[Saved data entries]
################

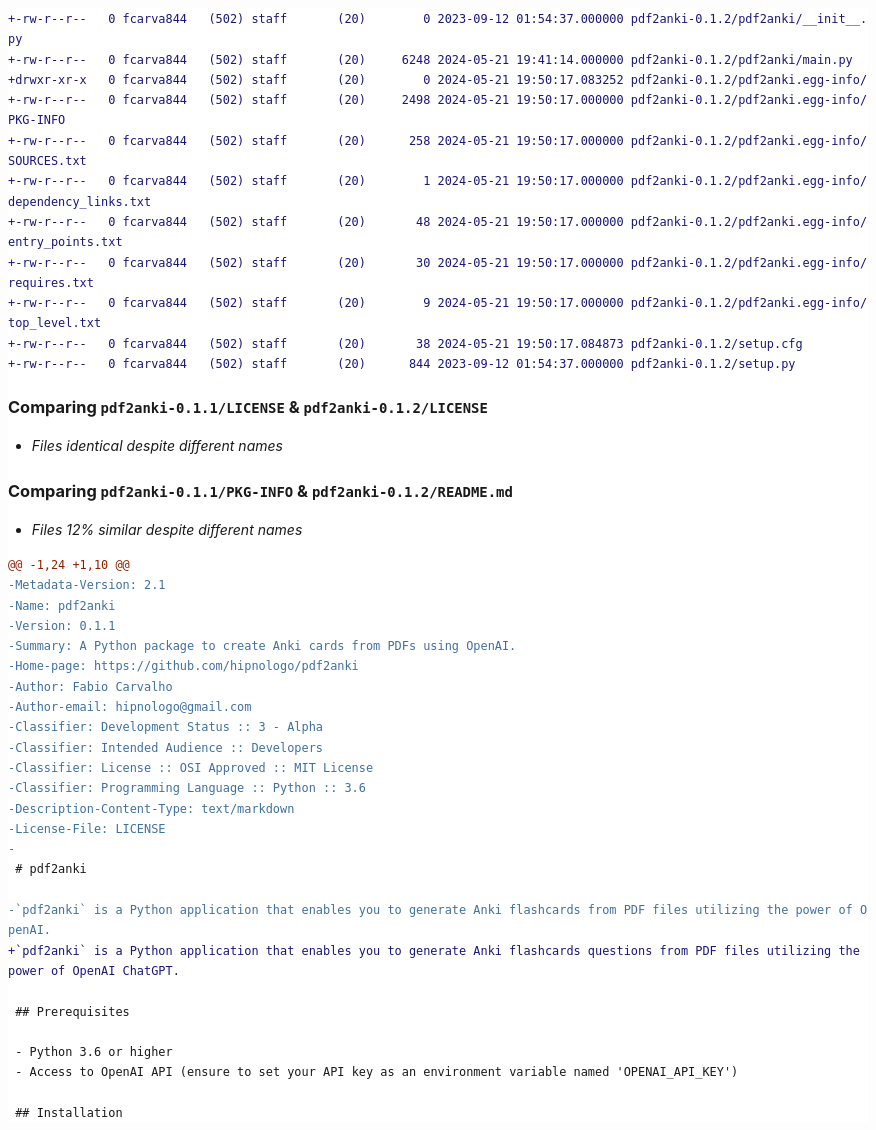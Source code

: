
 ```diff
+-rw-r--r--   0 fcarva844   (502) staff       (20)        0 2023-09-12 01:54:37.000000 pdf2anki-0.1.2/pdf2anki/__init__.py
+-rw-r--r--   0 fcarva844   (502) staff       (20)     6248 2024-05-21 19:41:14.000000 pdf2anki-0.1.2/pdf2anki/main.py
+drwxr-xr-x   0 fcarva844   (502) staff       (20)        0 2024-05-21 19:50:17.083252 pdf2anki-0.1.2/pdf2anki.egg-info/
+-rw-r--r--   0 fcarva844   (502) staff       (20)     2498 2024-05-21 19:50:17.000000 pdf2anki-0.1.2/pdf2anki.egg-info/PKG-INFO
+-rw-r--r--   0 fcarva844   (502) staff       (20)      258 2024-05-21 19:50:17.000000 pdf2anki-0.1.2/pdf2anki.egg-info/SOURCES.txt
+-rw-r--r--   0 fcarva844   (502) staff       (20)        1 2024-05-21 19:50:17.000000 pdf2anki-0.1.2/pdf2anki.egg-info/dependency_links.txt
+-rw-r--r--   0 fcarva844   (502) staff       (20)       48 2024-05-21 19:50:17.000000 pdf2anki-0.1.2/pdf2anki.egg-info/entry_points.txt
+-rw-r--r--   0 fcarva844   (502) staff       (20)       30 2024-05-21 19:50:17.000000 pdf2anki-0.1.2/pdf2anki.egg-info/requires.txt
+-rw-r--r--   0 fcarva844   (502) staff       (20)        9 2024-05-21 19:50:17.000000 pdf2anki-0.1.2/pdf2anki.egg-info/top_level.txt
+-rw-r--r--   0 fcarva844   (502) staff       (20)       38 2024-05-21 19:50:17.084873 pdf2anki-0.1.2/setup.cfg
+-rw-r--r--   0 fcarva844   (502) staff       (20)      844 2023-09-12 01:54:37.000000 pdf2anki-0.1.2/setup.py
```

### Comparing `pdf2anki-0.1.1/LICENSE` & `pdf2anki-0.1.2/LICENSE`

 * *Files identical despite different names*

### Comparing `pdf2anki-0.1.1/PKG-INFO` & `pdf2anki-0.1.2/README.md`

 * *Files 12% similar despite different names*

```diff
@@ -1,24 +1,10 @@
-Metadata-Version: 2.1
-Name: pdf2anki
-Version: 0.1.1
-Summary: A Python package to create Anki cards from PDFs using OpenAI.
-Home-page: https://github.com/hipnologo/pdf2anki
-Author: Fabio Carvalho
-Author-email: hipnologo@gmail.com
-Classifier: Development Status :: 3 - Alpha
-Classifier: Intended Audience :: Developers
-Classifier: License :: OSI Approved :: MIT License
-Classifier: Programming Language :: Python :: 3.6
-Description-Content-Type: text/markdown
-License-File: LICENSE
-
 # pdf2anki
 
-`pdf2anki` is a Python application that enables you to generate Anki flashcards from PDF files utilizing the power of OpenAI.
+`pdf2anki` is a Python application that enables you to generate Anki flashcards questions from PDF files utilizing the power of OpenAI ChatGPT.
 
 ## Prerequisites
 
 - Python 3.6 or higher
 - Access to OpenAI API (ensure to set your API key as an environment variable named 'OPENAI_API_KEY')
 
 ## Installation
```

################

Instructions for the task: Give the entries above again exactly, minus their pictures.

Answer box:
Source code

:
 ```diff
+-rw-r--r--   0 fcarva844   (502) staff       (20)        0 2023-09-12 01:54:37.000000 pdf2anki-0.1.2/pdf2anki/__init__.py
+-rw-r--r--   0 fcarva844   (502) staff       (20)     6248 2024-05-21 19:41:14.000000 pdf2anki-0.1.2/pdf2anki/main.py
+drwxr-xr-x   0 fcarva844   (502) staff       (20)        0 2024-05-21 19:50:17.083252 pdf2anki-0.1.2/pdf2anki.egg-info/
+-rw-r--r--   0 fcarva844   (502) staff       (20)     2498 2024-05-21 19:50:17.000000 pdf2anki-0.1.2/pdf2anki.egg-info/PKG-INFO
+-rw-r--r--   0 fcarva844   (502) staff       (20)      258 2024-05-21 19:50:17.000000 pdf2anki-0.1.2/pdf2anki.egg-info/SOURCES.txt
+-rw-r--r--   0 fcarva844   (502) staff       (20)        1 2024-05-21 19:50:17.000000 pdf2anki-0.1.2/pdf2anki.egg-info/dependency_links.txt
+-rw-r--r--   0 fcarva844   (502) staff       (20)       48 2024-05-21 19:50:17.000000 pdf2anki-0.1.2/pdf2anki.egg-info/entry_points.txt
+-rw-r--r--   0 fcarva844   (502) staff       (20)       30 2024-05-21 19:50:17.000000 pdf2anki-0.1.2/pdf2anki.egg-info/requires.txt
+-rw-r--r--   0 fcarva844   (502) staff       (20)        9 2024-05-21 19:50:17.000000 pdf2anki-0.1.2/pdf2anki.egg-info/top_level.txt
+-rw-r--r--   0 fcarva844   (502) staff       (20)       38 2024-05-21 19:50:17.084873 pdf2anki-0.1.2/setup.cfg
+-rw-r--r--   0 fcarva844   (502) staff       (20)      844 2023-09-12 01:54:37.000000 pdf2anki-0.1.2/setup.py
```

### Comparing `pdf2anki-0.1.1/LICENSE` & `pdf2anki-0.1.2/LICENSE`

 * *Files identical despite different names*

### Comparing `pdf2anki-0.1.1/PKG-INFO` & `pdf2anki-0.1.2/README.md`

 * *Files 12% similar despite different names*

```diff
@@ -1,24 +1,10 @@
-Metadata-Version: 2.1
-Name: pdf2anki
-Version: 0.1.1
-Summary: A Python package to create Anki cards from PDFs using OpenAI.
-Home-page: https://github.com/hipnologo/pdf2anki
-Author: Fabio Carvalho
-Author-email: hipnologo@gmail.com
-Classifier: Development Status :: 3 - Alpha
-Classifier: Intended Audience :: Developers
-Classifier: License :: OSI Approved :: MIT License
-Classifier: Programming Language :: Python :: 3.6
-Description-Content-Type: text/markdown
-License-File: LICENSE
-
 # pdf2anki
 
-`pdf2anki` is a Python application that enables you to generate Anki flashcards from PDF files utilizing the power of OpenAI.
+`pdf2anki` is a Python application that enables you to generate Anki flashcards questions from PDF files utilizing the power of OpenAI ChatGPT.
 
 ## Prerequisites
 
 - Python 3.6 or higher
 - Access to OpenAI API (ensure to set your API key as an environment variable named 'OPENAI_API_KEY')
 
 ## Installation
```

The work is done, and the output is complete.